Liam Delap is a slightly unhinged madman; Man Utd would be lucky to have him

Ipswich fans have had to do a lot of ‘resigning themselves’ this season.
Resigning themselves to the fact the Premier League was going to be incredibly tough. Resigning themselves to losing most games. Resigning themselves to being patronisingly told to stop playing in a naive possession-based style despite not in fact playing that. Resigning themselves to being last on Match of the Day. Resigning themselves to relegation.
But now, Ipswich fans are resigning themselves to something else: the prospect of losing their best player this summer.

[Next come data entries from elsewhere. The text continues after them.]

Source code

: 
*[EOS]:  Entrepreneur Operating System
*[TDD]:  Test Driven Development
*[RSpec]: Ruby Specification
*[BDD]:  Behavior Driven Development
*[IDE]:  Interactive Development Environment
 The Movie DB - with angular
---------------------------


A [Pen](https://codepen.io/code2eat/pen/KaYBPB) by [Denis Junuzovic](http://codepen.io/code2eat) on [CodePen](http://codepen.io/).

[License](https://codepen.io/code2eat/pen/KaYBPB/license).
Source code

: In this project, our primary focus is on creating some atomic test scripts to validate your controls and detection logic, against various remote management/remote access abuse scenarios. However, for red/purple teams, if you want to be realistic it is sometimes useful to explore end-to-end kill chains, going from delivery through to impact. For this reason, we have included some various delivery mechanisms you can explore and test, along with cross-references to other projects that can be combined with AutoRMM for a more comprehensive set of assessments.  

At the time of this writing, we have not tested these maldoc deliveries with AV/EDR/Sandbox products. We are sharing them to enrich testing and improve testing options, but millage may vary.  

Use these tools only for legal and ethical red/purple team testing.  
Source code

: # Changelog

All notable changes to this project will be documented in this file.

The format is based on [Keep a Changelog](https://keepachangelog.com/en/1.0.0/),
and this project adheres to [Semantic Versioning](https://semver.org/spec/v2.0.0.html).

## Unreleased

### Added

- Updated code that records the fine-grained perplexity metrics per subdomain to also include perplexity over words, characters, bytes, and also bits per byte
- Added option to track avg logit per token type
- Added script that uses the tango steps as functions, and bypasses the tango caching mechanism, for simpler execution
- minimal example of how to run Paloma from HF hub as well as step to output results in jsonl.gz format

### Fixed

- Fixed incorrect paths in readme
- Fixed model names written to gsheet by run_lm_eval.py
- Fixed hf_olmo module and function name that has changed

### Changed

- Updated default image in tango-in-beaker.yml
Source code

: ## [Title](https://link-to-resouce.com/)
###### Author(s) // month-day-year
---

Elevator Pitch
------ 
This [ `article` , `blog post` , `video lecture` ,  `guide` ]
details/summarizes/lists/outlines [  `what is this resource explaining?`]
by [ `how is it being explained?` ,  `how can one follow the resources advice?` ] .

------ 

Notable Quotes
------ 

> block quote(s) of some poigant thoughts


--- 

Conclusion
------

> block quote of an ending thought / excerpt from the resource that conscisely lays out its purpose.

The revelation that Liam Delap has a £30m release clause should the club go down was like the doors being swung open on a Black Friday stampede. Teams from across the Premier League are now jostling to be first to the checkout, hoping to entice a young striker who is perhaps worth double that.
Ipswich fans have no ill will to the notion of Delap moving. Selling your best players to bigger clubs is the fate of being a non-elite side and £30million is no small amount for a club like ours – far more than the £3million we got for Aaron Cresswell, who has gone on to make over 300 appearances in the Premier League. (yes it still annoys me.)
Your only hope is that these players stay long enough to give you some good memories. In Liam Delap, that has very much been the case.
I will be the first to admit I had my doubts when we signed him. He cost £15m, making him the second-most-expensive signing in Town’s history and while our most expensive signing – Omari Hutchinson – had at least spent a year on loan with us, Delap was more of an unknown.
For a start, he could have been seen as a Man City cast-off and even if he had a promising season at Hull in 2023/24, the fact City were willing to let him go suggested they did not fully believe in his potential.
But in Kieran McKenna we trust and it took just three games before Town fans had a new hero, his goal against Fulham securing the club’s first point in the Premier League for 22 years.
Analysing a player in 2025 can be done in two ways – the hard data of stats or, for lack of a better term, vibes.
If we start off with the more easily quantifiable stats, Delap is ticking every box. Top goalscorer at the club by a mile; 12 goals from an xG of 9.02; 2.31 shots a game, 1.4 successful dribbles, 3.68 touches in the opposition box and 1.75 fouls won, all for an Ipswich side that has not had time for much attacking this season.
Internationally, he won the Under-19 Euros with England, has played in every age group up to the U-21 level, and recently trained with the senior side – pictured alongside Harry Kane who some predict he will one day replace.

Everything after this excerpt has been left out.